Le Service fédéral russe des statistiques, Rosstat, a suspendu ces dernières années la publication de plusieurs séries de données démographiques : nombre de naissances, de décès, de mariages, de divorces, ainsi que leur ventilation par région. Selon le démographe russe Alexeï Rakcha, « depuis mars 2025, il n’y a pratiquement plus de statistiques démographiques publiques en Russie » 1.
Mardi 29 juillet, c’est le ministère de l’Intérieur qui a cessé de publier ses chiffres sur les victimes de crimes. Il s’agissait de la seule source disponible à l’échelle nationale 2.
- La disparition progressive des données économiques, démographiques et judiciaires russes est antérieure à l’invasion à grande échelle de l’Ukraine de 2022, bien qu’elle ait accéléré depuis.
- Dès 2020, durant la pandémie, le gouvernement russe a cessé de rendre publiques ses données mensuelles sur les causes de décès. Depuis l’an dernier, toutes les statistiques sur les causes de décès ont été complètement supprimées.
- En limitant l’accès à l’information, le Kremlin espère ainsi réduire la capacité des chercheurs et des médias à évaluer l’impact de la guerre sur la mortalité et la société russe.
La suspension des chiffres relatifs à la criminalité révèle toutefois une autre réalité. Ces séries de publications incluent le nombre de victimes d’homicides, d’agressions sexuelles, mais aussi de cambriolages. En tentant de dissimuler ces informations, le Kremlin pourrait chercher à masquer une hausse de la criminalité liée à la guerre contre l’Ukraine.
Il y a quelques semaines, V. A. Maslov, un fonctionnaire du ministère de l’Intérieur russe, écrivait dans un article scientifique publié dans la revue Lex Russica qu’il fallait s’attendre à ce que « l’impact négatif provoqué par la guerre sur la situation criminelle actuelle se poursuive à l’avenir » 3.
- Maslov détaille dans son article les multiples facteurs susceptibles de conduire à une hausse massive de la criminalité en Russie après la guerre : grâces octroyées à des prisonniers en échange de leur recrutement dans l’armée, anciens combattants souffrant de syndromes post-traumatiques, mais également hausse du nombre d’armes à feu en circulation.
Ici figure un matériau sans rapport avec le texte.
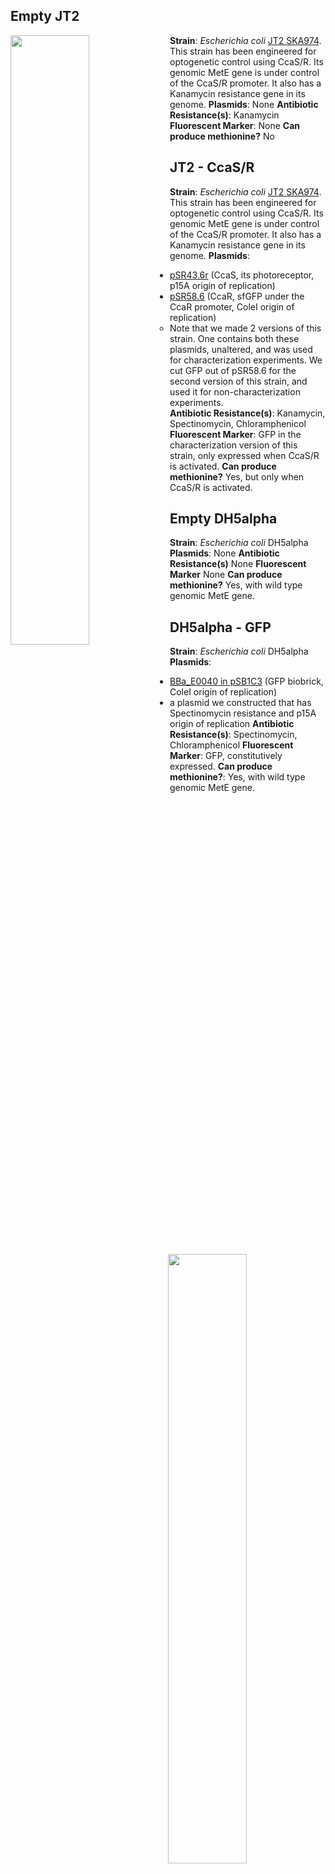 ## Empty JT2
<img align="left" width = "50%" src="http://2018.igem.org/wiki/images/5/56/T--Waterloo--MeetMicro_JT2.png">

**Strain**: _Escherichia coli_ [JT2 SKA974](https://www.addgene.org/80403/). This strain has been engineered for optogenetic control using CcaS/R. Its genomic MetE gene is under control of the CcaS/R promoter. It also has a Kanamycin resistance gene in its genome. 
**Plasmids**: None
**Antibiotic Resistance(s)**: Kanamycin
**Fluorescent Marker**: None
**Can produce methionine?** No 

## JT2 - CcaS/R
<img align="right" width = "50%" src="http://2018.igem.org/wiki/images/a/a9/T--Waterloo--MeetMicro_JT2CcaSR.png">

**Strain**: _Escherichia coli_ [JT2 SKA974](https://www.addgene.org/80403/). This strain has been engineered for optogenetic control using CcaS/R. Its genomic MetE gene is under control of the CcaS/R promoter. It also has a Kanamycin resistance gene in its genome. 
**Plasmids**:
- [pSR43.6r](https://www.addgene.org/63197/) (CcaS, its photoreceptor, p15A origin of replication)
- [pSR58.6](https://www.addgene.org/63176/) (CcaR, sfGFP under the CcaR promoter, ColeI origin of replication)
  - Note that we made 2 versions of this strain. One contains both these plasmids, unaltered, and was used for characterization experiments. We cut GFP out of pSR58.6 for the second version of this strain, and used it for non-characterization experiments.   
**Antibiotic Resistance(s)**: Kanamycin, Spectinomycin, Chloramphenicol 
**Fluorescent Marker**: GFP in the characterization version of this strain, only expressed when CcaS/R is activated.
**Can produce methionine?** Yes, but only when CcaS/R is activated. 

## Empty DH5alpha
<img align="left" width = "50%" src="http://2018.igem.org/wiki/images/9/92/T--Waterloo--MeetMicro_dh5.png">

**Strain**: _Escherichia coli_ DH5alpha 
**Plasmids**: None
**Antibiotic Resistance(s)** None
**Fluorescent Marker** None
**Can produce methionine?** Yes, with wild type genomic MetE gene. 

## DH5alpha - GFP

<img align="right" width = "50%" src="http://2018.igem.org/wiki/images/c/c9/T--Waterloo--MeetMicro_GFP.png">

**Strain**: _Escherichia coli_ DH5alpha 
**Plasmids**:
- [BBa_E0040 in pSB1C3](http://parts.igem.org/Part:BBa_E0040) (GFP biobrick, ColeI origin of replication)
- a plasmid we constructed that has Spectinomycin resistance and p15A origin of replication
**Antibiotic Resistance(s)**: Spectinomycin, Chloramphenicol 
**Fluorescent Marker**: GFP, constitutively expressed. 
**Can produce methionine?**: Yes, with wild type genomic MetE gene.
- En accordant des bonus à la signature extrêmement élevés au regard du niveau de vie moyen — jusqu’à plus de 3 millions de roubles, soit près de 33 000 euros —, le Kremlin a profondément transformé les attentes en matière de rémunération de centaines de milliers de combattants, ce qui pourrait compliquer leur réinsertion dans la vie civile.
- Maslow écrit ainsi qu’à leur retour de la guerre, « ces personnes ne voudront guère trouver un emploi où elles gagneront à nouveau moins bien leur vie ».
Plusieurs études montrent que les périodes suivant la fin des conflits sont marquées par une hausse de la criminalité. En République démocratique du Congo, les nombreux affrontements entre groupes armés ont conduit au développement de traumatismes chez les combattants qui compliquent leur réinsertion dans la société 4. Un phénomène similaire pourrait se produire en Russie, alors que la guerre se prolonge depuis plus de trois ans.
Sources
- Publication sur Telegram de Демография от Ракши, 16 mai 2025.
- Publication sur Telegram de Если быть точным, 29 juillet 2025.
- Маслов В. А., « Влияние специальной военной операции на преступность в России », Lex russica, 2025, Т. 78, № 3, С, 98–119.
- Pathways For Peace. Inclusive Approaches to Preventing Violent Conflict, Banque mondiale et Nations unies, 2018.